Seminar by Prof. Vincenzo Carnevale
Temple University (Philadelphia, USA)
For decades, the activation of voltage-gated ion channels has been a subject of intense research, leading to an atomically detailed understanding of the major conformational changes at the molecular level. Despite this comprehensive knowledge, recent experimental findings have revealed a surprising collective behavior: in physiological membranes, voltage-gated ion channels not only form clusters but also exhibit cooperative gating. In this presentation, I will introduce a quantitative theory that seamlessly connects these disparate length scales, resolving the apparent contradiction between individual and collective channel behaviors. This novel framework, grounded in the statistical physics of immiscible fluids, provides insights into the formation of lipid rafts and their influence on the conformation of ion channels within them.

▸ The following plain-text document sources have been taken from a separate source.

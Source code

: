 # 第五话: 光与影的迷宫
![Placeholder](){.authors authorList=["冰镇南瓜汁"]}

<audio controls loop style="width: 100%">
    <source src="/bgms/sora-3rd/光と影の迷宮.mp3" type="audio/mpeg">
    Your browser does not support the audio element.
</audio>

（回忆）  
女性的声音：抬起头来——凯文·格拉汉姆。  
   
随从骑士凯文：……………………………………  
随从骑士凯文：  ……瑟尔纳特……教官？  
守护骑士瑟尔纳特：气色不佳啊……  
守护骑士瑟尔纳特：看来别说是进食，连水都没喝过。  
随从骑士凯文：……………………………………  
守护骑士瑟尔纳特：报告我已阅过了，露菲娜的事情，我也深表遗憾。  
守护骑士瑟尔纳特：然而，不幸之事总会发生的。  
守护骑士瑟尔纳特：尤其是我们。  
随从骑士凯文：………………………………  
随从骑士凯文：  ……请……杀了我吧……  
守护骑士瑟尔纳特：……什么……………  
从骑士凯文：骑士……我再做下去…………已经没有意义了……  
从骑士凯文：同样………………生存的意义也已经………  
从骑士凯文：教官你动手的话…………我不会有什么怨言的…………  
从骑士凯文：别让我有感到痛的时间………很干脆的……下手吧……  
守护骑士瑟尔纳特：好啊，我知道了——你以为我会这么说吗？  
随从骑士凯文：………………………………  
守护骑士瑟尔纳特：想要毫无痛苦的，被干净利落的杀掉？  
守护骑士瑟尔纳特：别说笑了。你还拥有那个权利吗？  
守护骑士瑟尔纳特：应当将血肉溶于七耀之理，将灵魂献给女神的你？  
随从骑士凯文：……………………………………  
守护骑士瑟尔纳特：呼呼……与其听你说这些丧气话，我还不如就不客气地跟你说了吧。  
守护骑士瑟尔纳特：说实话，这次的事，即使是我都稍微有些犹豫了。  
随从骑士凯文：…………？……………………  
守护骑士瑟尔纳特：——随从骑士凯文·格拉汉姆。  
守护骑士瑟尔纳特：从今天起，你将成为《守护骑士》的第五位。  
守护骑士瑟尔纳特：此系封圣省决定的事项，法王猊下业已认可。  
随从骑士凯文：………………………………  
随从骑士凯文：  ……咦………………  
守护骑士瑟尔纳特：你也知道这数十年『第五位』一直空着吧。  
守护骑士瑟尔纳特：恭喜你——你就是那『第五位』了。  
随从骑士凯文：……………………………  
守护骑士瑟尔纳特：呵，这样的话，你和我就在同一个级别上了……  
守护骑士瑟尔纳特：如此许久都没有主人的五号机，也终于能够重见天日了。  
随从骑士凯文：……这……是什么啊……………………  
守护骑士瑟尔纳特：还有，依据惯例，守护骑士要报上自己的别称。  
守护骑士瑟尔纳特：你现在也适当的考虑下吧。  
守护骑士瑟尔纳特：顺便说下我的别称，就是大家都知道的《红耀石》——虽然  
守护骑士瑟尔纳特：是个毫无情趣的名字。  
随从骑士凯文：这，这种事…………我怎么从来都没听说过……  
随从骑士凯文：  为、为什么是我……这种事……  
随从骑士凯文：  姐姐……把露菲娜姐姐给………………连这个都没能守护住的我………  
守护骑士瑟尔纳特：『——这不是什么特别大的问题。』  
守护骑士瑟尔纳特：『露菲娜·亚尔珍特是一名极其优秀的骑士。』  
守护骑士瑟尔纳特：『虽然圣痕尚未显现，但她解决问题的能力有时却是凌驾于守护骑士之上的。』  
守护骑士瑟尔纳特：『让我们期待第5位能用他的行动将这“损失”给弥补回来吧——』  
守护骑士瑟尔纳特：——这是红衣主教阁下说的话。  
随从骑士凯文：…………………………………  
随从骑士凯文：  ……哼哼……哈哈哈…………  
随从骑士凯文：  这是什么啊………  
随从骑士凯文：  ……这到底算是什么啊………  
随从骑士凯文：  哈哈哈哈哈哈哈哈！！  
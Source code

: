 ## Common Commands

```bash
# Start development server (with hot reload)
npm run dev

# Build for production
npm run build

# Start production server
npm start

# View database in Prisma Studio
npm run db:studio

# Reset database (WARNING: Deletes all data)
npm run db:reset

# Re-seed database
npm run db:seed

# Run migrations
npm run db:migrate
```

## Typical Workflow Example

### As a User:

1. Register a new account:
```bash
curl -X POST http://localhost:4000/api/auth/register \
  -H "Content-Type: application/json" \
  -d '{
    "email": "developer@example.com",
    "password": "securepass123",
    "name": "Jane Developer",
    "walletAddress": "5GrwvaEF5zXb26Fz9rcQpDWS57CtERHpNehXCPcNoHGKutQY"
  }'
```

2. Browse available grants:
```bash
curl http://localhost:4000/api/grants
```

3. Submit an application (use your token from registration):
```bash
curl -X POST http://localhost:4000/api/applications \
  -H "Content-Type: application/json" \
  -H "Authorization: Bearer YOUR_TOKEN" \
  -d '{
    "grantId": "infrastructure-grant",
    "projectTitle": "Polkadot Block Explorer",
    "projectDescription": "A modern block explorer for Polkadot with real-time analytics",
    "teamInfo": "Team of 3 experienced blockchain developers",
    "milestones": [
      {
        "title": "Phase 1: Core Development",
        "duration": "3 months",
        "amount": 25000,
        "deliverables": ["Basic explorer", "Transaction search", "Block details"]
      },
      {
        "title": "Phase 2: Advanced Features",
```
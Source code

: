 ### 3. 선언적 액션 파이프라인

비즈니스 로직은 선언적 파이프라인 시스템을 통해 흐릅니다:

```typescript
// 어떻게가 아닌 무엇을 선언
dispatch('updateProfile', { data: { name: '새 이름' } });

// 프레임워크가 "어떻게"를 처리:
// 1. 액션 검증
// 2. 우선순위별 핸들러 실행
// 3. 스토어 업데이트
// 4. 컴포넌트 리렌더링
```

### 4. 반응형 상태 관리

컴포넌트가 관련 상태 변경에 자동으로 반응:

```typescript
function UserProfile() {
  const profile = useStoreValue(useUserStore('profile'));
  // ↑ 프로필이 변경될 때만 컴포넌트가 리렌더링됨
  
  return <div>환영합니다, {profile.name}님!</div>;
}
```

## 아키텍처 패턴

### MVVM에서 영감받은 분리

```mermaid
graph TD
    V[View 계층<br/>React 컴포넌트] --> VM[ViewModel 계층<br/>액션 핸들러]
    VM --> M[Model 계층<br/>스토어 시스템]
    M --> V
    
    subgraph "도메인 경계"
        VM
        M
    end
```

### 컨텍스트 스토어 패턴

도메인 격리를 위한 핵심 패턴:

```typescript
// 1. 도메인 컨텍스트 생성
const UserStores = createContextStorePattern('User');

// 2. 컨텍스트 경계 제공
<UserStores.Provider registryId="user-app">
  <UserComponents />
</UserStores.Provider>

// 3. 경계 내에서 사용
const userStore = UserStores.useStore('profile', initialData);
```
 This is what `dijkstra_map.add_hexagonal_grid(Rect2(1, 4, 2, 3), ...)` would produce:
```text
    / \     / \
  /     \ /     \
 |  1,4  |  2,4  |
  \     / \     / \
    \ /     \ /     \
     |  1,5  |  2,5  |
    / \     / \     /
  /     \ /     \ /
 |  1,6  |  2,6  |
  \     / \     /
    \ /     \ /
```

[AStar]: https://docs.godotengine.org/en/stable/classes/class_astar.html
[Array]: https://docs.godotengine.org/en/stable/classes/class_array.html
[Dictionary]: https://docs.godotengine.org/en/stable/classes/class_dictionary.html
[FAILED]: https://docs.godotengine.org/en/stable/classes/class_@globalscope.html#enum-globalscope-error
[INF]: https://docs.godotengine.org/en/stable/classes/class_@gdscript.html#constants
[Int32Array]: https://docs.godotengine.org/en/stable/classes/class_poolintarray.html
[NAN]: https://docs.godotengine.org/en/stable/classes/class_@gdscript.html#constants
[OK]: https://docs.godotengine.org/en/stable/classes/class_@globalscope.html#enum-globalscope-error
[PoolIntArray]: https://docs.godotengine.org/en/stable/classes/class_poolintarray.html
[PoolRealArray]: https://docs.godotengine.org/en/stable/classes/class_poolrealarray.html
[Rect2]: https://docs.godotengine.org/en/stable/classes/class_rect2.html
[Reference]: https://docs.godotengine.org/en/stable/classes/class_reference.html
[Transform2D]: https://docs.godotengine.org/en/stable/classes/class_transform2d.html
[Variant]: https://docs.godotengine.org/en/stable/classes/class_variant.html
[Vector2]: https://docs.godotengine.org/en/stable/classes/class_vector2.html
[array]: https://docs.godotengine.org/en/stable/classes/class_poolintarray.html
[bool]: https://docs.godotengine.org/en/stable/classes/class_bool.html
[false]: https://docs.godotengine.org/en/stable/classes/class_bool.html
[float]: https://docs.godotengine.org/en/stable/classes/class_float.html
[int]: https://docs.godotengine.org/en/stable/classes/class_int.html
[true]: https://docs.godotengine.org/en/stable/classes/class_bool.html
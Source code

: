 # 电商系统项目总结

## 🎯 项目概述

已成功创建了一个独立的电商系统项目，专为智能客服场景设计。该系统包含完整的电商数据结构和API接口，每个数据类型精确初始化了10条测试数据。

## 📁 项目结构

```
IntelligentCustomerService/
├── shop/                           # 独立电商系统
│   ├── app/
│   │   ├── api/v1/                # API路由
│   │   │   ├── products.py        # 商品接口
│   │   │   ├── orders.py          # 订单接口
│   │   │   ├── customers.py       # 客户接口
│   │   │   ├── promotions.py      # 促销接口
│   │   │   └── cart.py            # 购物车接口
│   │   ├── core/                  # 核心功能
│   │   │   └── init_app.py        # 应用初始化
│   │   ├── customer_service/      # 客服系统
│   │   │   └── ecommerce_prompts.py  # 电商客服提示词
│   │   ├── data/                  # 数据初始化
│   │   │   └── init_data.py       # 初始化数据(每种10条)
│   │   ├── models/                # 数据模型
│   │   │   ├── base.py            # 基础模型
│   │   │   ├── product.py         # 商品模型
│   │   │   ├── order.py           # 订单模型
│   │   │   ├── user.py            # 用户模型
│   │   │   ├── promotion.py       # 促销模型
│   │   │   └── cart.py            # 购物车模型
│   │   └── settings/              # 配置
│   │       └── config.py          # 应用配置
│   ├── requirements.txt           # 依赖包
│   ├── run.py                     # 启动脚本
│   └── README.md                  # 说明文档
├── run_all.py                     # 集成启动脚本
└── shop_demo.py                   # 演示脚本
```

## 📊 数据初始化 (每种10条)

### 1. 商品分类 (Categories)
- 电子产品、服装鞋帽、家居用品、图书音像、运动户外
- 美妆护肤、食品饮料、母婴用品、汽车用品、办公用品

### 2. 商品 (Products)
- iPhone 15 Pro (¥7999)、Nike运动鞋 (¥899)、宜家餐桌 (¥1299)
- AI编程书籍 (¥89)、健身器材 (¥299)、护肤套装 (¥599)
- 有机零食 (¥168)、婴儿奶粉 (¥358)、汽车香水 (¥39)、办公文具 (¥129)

I will begin by discussing extensive coarse grain simulations over long timescales. These simulations reveal a distinct compositional bias in annular lipids, which varies between resting and activated states of the channels. The data from these simulations will be instrumental in estimating channel-lipid interactions, thereby parameterizing a mesoscopic model. This model will enable us to examine the spatial distribution of ion channels and their dynamic response to changes in transmembrane potential. A key finding I will present is that channels in membranes near a miscibility transition exhibit attractive long-range interactions, leading to clustering. Intriguingly, the lipid phase behavior is also influenced by the activation state of the ion channels. This interplay results in strong activation cooperativity and prolonged hysteresis effects, offering a potential explanation for the modal gating phenomena frequently observed in single-channel recordings. By shedding light on these complex phenomena, these results offer a novel perspective on the functioning of ion channels in physiological environments.